The other day I was having breakfast with a friend whose firm had just hired one of my competitors to deliver a business development training program. I asked him what his firm had paid for the program. It was five times more than I charge. I was simultaneously outraged and envious. How could my competitor get away with charging such fees in this economy? Our programs were similar in the way they were structured and in the outcomes they delivered. But after a few more questions of my friend, I realized that my competitor had two advantages over me:
His fees were based on value, not hourly rates.

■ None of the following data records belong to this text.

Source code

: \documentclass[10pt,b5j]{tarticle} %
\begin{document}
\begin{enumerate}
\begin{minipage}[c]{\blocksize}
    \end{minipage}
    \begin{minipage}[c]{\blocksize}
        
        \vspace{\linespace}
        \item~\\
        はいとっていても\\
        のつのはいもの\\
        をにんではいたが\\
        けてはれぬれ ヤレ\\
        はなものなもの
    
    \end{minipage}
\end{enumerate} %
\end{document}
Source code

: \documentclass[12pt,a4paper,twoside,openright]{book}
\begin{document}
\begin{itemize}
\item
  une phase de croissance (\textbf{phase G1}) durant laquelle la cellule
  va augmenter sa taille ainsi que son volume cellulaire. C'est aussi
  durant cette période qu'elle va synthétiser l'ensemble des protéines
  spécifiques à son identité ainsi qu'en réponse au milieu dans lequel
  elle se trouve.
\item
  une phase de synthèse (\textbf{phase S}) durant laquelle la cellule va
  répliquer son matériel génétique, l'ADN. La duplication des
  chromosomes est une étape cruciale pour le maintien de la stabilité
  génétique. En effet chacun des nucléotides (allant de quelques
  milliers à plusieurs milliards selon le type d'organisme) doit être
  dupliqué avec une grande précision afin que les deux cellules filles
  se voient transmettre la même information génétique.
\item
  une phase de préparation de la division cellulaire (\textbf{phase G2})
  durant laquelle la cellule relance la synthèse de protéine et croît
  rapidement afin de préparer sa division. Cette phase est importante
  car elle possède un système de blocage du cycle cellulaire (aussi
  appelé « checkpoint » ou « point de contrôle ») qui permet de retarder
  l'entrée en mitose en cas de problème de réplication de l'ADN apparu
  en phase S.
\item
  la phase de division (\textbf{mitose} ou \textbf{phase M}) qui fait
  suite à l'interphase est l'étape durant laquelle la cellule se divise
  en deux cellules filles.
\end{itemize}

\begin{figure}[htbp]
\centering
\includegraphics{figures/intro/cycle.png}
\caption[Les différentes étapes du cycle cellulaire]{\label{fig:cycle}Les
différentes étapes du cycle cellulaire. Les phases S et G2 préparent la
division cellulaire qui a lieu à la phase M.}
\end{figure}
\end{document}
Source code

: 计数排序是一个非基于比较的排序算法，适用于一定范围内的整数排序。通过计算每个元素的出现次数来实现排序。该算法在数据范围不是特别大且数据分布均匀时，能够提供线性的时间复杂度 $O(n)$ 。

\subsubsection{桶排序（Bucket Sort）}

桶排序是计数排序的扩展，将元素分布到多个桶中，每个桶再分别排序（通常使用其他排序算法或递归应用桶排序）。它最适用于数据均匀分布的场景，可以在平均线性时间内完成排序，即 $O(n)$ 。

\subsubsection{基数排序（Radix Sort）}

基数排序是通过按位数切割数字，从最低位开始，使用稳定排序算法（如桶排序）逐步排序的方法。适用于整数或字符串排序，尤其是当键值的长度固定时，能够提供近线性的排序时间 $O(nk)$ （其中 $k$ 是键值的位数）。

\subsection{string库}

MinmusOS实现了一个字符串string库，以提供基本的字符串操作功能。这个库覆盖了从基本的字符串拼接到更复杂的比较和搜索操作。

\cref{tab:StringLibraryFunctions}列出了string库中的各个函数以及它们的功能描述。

He had five times my gumption.
According to my friend, the competitor had not concerned himself with the conventional thinking on standard rates. He was not inhibited by some modest notion of getting a "fair price" for his work. He was intent on getting the best price. So he provided a comparison between his fees and the revenues he could help the firm generate. From that perspective, his program was a bargain. And when the firm tried to negotiate a lower number, he held his ground and his strategy paid off.
And so my competitor schooled me on three points that day:
As much as businesses are hurting these days, there are still plenty who are willing to invest in results.
When you tie your services to their gain, you can leverage your value for higher rates.
When a client asks for a discount, it doesn't necessarily mean you'll lose their business when you say "no."
So ask yourself, are you a bargain because you've accommodated the economy or because you've tied your services to the value you provide? Thanks to my competitor, I have a much richer appreciation for the latter.